Rahim Ağzı Kanseri
Rahim Ağzı Kanseri Nedir?
Rahim ağzı kanseri, Human Papilloma Virüsü (HPV) adı verilen bir virüsün neden olduğu bir kanser türüdür. Rahim ağzı (serviks), rahmin vajina ile birleştiği kısmıdır ve bu nedenle muayene sırasında vajina yoluyla erişilip incelenebilir. Bu kanser türüne neden olan virüsten korunmak, rahim ağzı kanserinden korunmayı da sağlar. Bu sebeple rahim ağzı kanseri, önlenebilir bir kanser olarak kabul edilir. HPV virüsü genellikle 20'li ve 30'lu yaşlarda rahim ağzına bulaşır. Bazı kişiler virüsü temizleyebilirken, sigara içen, çok fazla cinsel partneri olan veya bağışıklık sistemi baskılanmış kişiler virüsü temizleyemez. Virüs enfeksiyonu sonrasında, rahim ağzı kanseri öncüsü lezyonlar (CIN lezyonları) oluşur. Bu lezyonlar uzun yıllar devam ettikten sonra kanserleşmeye başlar. Bu süreç genellikle 10-15 yıl sürebilir.
Rahim Ağzı Kanseri Kimlerde Olabilir?
HPV virüsü toplumda oldukça yaygındır. Kadınların %80’i ve erkeklerin %90’ı 40 yaşına kadar HPV virüsü ile karşılaşır. HPV virüsünün bazı tipleri kanser yapma olasılığı yüksekken, bazıları bu riski taşımaz. Tip 16, 18, 31, 33, 45, 52 ve 58 kanser yapma olasılığı daha yüksek olan tiplerdir. Virüs tipi dışında, sigara içmek, erken yaşta cinsel ilişkiye başlamak, çok sayıda cinsel partnerin olması, partnerin çok sayıda başka partneri olması, doğum kontrol hapı kullanımı, obezite (özellikle adenokanserlerde), cinsel yolla bulaşan hastalıkların varlığı ve çok sayıda doğum yapmış olmak gibi faktörler de rahim ağzı kanseri riskini artırır.

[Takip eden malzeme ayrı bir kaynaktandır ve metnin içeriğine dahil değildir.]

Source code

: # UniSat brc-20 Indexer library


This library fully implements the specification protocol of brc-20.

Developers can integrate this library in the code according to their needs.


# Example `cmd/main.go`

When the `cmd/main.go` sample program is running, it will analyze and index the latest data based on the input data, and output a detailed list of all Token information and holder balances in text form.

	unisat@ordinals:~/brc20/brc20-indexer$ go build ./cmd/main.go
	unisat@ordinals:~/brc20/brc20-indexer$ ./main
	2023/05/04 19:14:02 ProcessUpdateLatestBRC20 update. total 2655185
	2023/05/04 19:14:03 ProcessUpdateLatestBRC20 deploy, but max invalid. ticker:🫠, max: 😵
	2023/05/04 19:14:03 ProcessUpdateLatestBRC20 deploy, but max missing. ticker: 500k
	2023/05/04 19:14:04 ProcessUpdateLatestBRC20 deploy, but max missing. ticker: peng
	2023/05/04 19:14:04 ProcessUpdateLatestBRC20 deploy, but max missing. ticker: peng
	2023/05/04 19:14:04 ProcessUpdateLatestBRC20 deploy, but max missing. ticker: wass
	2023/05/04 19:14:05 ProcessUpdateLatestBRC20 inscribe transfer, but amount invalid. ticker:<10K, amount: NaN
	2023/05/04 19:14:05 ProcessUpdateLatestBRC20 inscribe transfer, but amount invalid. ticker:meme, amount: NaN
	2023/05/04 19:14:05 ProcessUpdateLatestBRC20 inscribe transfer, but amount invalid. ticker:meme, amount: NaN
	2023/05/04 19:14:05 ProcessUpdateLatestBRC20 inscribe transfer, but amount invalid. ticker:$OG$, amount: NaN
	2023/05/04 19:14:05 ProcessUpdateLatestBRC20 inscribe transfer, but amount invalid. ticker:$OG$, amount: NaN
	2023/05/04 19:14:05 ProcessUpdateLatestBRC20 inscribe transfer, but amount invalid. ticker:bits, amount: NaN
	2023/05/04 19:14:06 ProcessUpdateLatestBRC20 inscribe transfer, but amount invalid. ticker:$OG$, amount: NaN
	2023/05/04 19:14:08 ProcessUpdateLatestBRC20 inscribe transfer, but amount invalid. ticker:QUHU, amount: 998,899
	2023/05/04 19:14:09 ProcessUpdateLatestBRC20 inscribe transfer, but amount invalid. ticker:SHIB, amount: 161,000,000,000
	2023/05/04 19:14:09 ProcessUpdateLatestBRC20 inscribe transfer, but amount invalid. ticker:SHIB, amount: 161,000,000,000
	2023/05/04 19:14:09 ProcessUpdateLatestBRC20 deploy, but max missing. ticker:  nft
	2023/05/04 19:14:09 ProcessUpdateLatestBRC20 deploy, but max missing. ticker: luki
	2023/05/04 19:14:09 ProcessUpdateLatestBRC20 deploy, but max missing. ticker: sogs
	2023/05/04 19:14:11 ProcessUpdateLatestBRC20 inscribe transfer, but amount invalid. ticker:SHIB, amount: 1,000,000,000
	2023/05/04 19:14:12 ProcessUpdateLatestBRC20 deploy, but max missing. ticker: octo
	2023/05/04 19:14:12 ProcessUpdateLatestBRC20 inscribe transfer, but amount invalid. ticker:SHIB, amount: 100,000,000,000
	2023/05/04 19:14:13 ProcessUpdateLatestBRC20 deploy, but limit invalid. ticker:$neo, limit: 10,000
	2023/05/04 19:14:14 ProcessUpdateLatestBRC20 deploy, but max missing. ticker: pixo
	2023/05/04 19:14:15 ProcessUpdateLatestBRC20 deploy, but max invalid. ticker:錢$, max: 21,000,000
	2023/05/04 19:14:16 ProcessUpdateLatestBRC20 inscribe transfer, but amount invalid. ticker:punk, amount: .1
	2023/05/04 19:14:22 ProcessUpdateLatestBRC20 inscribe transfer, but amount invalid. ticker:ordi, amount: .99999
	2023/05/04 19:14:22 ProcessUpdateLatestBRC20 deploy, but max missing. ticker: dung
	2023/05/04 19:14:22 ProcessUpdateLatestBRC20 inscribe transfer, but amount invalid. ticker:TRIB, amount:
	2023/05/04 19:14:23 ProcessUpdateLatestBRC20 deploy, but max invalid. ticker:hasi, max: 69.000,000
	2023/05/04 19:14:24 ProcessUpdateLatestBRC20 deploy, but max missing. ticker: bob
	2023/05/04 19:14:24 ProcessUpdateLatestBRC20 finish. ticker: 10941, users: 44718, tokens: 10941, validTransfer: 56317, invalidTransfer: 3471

Rahim Ağzı Kanseri Nasıl Anlaşılır?
Rahim ağzı kanseri, uzun bir kanserleşme sürecine sahip bir hastalıktır. Bu süreç içinde, smear ve HPV testi yapılarak kanserleşme daha oluşmadan mevcut lezyonların tedavisi mümkündür. Kanserleşme gerçekleştiğinde en sık görülen belirti, ilişki sonrası kanamadır. Ayrıca, karın alt bölgesinde dolgunluk hissi, bacak ağrısı ve vajinal kanama diğer belirtiler arasında yer alır. Hastaların %60'ı tanı anında ileri evrededir. Kesin tanı, biyopsi yani parça alma işlemi ile konur ve patolojik inceleme ile doğrulanır.
Tanı Sonrası Değerlendirme
Tanı sonrasında, rahim ağzı konusunda deneyimli bir hekimin muayenesi çok önemlidir. Rahmin her iki yanında bulunan bağların muayenesi, ameliyat kararı için gereklidir. Bağlara yayılmış bir tümör ameliyat edilmez. Muayenenin yanında, MR (emar) ve PET-CT gibi görüntüleme yöntemleri de kullanılır. Bu yöntemlerle, rahmin yanlarında ve büyük damarların üzerinde bulunan lenf düğümlerine sıçrama olup olmadığı değerlendirilir. Bağlarda ve lenf düğümlerinde yayılım görülmediğinde ameliyat kararı verilebilir.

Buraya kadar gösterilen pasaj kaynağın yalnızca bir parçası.